Problem to solve: Output only the lines of the entries that follow, starting at the one with "4. If you have" and running down to the one with "### Create a pull request", both included and unchanged.

Document images with source code

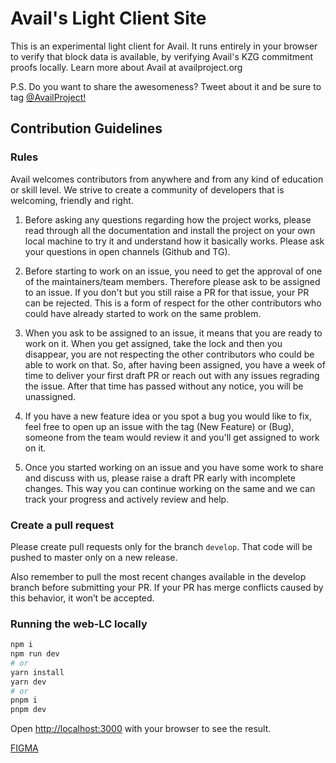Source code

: 
# Avail's Light Client Site

This is an experimental light client for Avail. It runs entirely in your browser to verify that block data is available, by verifying Avail's KZG commitment proofs locally. Learn more about Avail at availproject.org

P.S. Do you want to share the awesomeness? Tweet about it and be sure to tag [@AvailProject!](https://x.com/AvailProject)

## Contribution Guidelines

### Rules

Avail welcomes contributors from anywhere and from any kind of education or skill level. We strive to create a community of developers that is welcoming, friendly and right.

1. Before asking any questions regarding how the project works, please read through all the documentation and install the project on your own local machine to try it and understand how it basically works. Please ask your questions in open channels (Github and TG).

2. Before starting to work on an issue, you need to get the approval of one of the maintainers/team members. Therefore please ask to be assigned to an issue. If you don't but you still raise a PR for that issue, your PR can be rejected. This is a form of respect for the other contributors who could have already started to work on the same problem.

3. When you ask to be assigned to an issue, it means that you are ready to work on it. When you get assigned, take the lock and then you disappear, you are not respecting the other contributors who could be able to work on that. So, after having been assigned, you have a week of time to deliver your first draft PR or reach out with any issues regrading the issue. After that time has passed without any notice, you will be unassigned.

4. If you have a new feature idea or you spot a bug you would like to fix, feel free to open up an issue with the tag (New Feature) or (Bug), someone from the team would review it and you'll get assigned to work on it.

5. Once you started working on an issue and you have some work to share and discuss with us, please raise a draft PR early with incomplete changes. This way you can continue working on the same and we can track your progress and actively review and help.

### Create a pull request

Please create pull requests only for the branch `develop`. That code will be pushed to master only on a new release.

Also remember to pull the most recent changes available in the develop branch before submitting your PR. If your PR has merge conflicts caused by this behavior, it won’t be accepted.




### Running the web-LC locally

```bash
npm i
npm run dev
# or
yarn install
yarn dev
# or
pnpm i
pnpm dev
```

Open [http://localhost:3000](http://localhost:3000) with your browser to see the result.

[FIGMA](https://www.figma.com/file/xxpfvdbphpVXAJ75iTcaQk/Avail-Web-LC?type=design&node-id=41%3A5573&mode=design&t=jqdRwMVg0hd5TFe2-1)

Output of the task:
4. If you have a new feature idea or you spot a bug you would like to fix, feel free to open up an issue with the tag (New Feature) or (Bug), someone from the team would review it and you'll get assigned to work on it.

5. Once you started working on an issue and you have some work to share and discuss with us, please raise a draft PR early with incomplete changes. This way you can continue working on the same and we can track your progress and actively review and help.

### Create a pull request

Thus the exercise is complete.